Lisp
Like many others, I read Paul Graham's Lisp essays and thought I should give Lisp a go. I installed Clojure and wrote my first Lisp program:
(defn num_books
([dist]
(num_books dist 0 0))
([dist achieved nbooks]
(if
(>= achieved dist)
nbooks
(num_books dist
(+ achieved
(/ 1
(+ nbooks 2)))
(+ nbooks 1)))))
(println (num_books 1.5))
If you put a book on the edge of a table you can balance it so that it sticks out half a book length. Place another judiciously on top and it'll stick out 1/2 + 1/3 book lengths. You give the function above a number of book lengths you want the stack to stick out, and it'll return the number of books you need.

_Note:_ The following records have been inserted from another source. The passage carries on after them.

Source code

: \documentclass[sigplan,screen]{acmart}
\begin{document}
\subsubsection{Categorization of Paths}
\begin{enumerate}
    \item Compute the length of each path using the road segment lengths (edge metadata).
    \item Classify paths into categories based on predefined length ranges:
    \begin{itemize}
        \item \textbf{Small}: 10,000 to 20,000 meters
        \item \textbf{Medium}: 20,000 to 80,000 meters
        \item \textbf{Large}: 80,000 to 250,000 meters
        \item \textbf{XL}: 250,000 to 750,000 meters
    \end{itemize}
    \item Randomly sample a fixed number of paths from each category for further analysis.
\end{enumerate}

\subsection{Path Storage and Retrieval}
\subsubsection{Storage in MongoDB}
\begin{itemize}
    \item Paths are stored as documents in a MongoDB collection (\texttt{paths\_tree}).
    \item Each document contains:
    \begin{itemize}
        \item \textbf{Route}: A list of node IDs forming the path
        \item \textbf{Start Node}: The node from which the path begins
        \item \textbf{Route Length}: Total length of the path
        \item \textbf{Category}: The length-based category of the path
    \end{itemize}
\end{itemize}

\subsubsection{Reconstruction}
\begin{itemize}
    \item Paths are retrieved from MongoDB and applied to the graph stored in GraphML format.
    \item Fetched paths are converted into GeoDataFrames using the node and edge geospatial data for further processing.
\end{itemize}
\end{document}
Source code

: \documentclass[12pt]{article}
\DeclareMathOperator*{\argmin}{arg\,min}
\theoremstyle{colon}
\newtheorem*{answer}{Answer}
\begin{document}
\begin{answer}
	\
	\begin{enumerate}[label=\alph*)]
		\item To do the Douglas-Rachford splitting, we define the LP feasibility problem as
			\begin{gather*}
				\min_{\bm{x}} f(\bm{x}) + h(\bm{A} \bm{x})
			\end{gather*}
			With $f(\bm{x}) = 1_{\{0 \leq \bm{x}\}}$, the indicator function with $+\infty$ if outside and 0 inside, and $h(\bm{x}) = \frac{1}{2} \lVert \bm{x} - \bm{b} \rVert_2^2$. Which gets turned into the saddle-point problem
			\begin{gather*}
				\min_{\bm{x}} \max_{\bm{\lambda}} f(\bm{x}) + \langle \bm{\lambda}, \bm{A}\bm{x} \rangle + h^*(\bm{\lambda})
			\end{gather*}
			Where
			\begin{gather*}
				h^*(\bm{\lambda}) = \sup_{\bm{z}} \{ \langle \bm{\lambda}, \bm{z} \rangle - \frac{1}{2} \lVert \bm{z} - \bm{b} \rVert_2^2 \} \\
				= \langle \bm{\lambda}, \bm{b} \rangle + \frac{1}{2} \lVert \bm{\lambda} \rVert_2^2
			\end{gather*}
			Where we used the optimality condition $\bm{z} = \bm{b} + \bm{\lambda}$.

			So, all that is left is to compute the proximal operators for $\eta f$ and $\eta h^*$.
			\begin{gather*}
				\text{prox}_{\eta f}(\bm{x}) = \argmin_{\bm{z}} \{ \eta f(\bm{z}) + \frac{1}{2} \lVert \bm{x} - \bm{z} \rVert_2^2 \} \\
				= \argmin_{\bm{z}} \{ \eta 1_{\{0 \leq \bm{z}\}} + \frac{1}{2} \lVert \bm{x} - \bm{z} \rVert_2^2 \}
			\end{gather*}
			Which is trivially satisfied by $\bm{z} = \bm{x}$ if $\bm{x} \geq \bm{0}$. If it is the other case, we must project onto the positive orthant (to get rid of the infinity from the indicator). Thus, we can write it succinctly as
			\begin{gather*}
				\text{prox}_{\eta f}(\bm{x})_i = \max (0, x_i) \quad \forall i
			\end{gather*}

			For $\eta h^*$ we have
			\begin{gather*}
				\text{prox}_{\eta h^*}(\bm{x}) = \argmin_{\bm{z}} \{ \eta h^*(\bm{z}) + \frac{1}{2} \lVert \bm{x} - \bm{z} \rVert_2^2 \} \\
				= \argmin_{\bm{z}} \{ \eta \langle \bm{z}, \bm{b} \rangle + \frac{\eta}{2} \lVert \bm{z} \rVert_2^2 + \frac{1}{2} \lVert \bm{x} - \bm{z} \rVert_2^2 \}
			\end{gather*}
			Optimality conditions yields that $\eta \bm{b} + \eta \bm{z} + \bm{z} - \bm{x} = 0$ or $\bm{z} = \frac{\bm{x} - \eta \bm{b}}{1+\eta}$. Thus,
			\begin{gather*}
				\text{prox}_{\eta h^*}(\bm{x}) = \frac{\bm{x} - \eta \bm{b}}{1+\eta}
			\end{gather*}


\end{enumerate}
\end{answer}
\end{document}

Coming from a Python background, wouldn't it make sense to use whitespace instead of parentheses?
defn num_books
[dist]
num_books dist 0 0
[dist achieved nbooks]
if
>= achieved dist
nbooks
num_books dist
+ achieved
/ 1
+ nbooks 2
+ nbooks 1
println
num_books desired_distance
Also, I'm interested to compare this function with its Python equivalent:
def num_books(desired):
achieved = 0
nbooks = 0
while achieved < desired:
achieved = achieved + 1 / (nbooks + 2)
nbooks = nbooks + 1
return nbooks
The Python one is shorter, how can this be? Okay a re-write of the Lisp version:
(defn num_books
([dist]
(loop [nbooks 0 achieved 0]
(if
(< achieved dist)
(recur
(inc nbooks)
(+ achieved
(/ 1
(+ nbooks 2))))
nbooks))))
Python 166 chars, Lisp 186 characters. What am I doing wrong?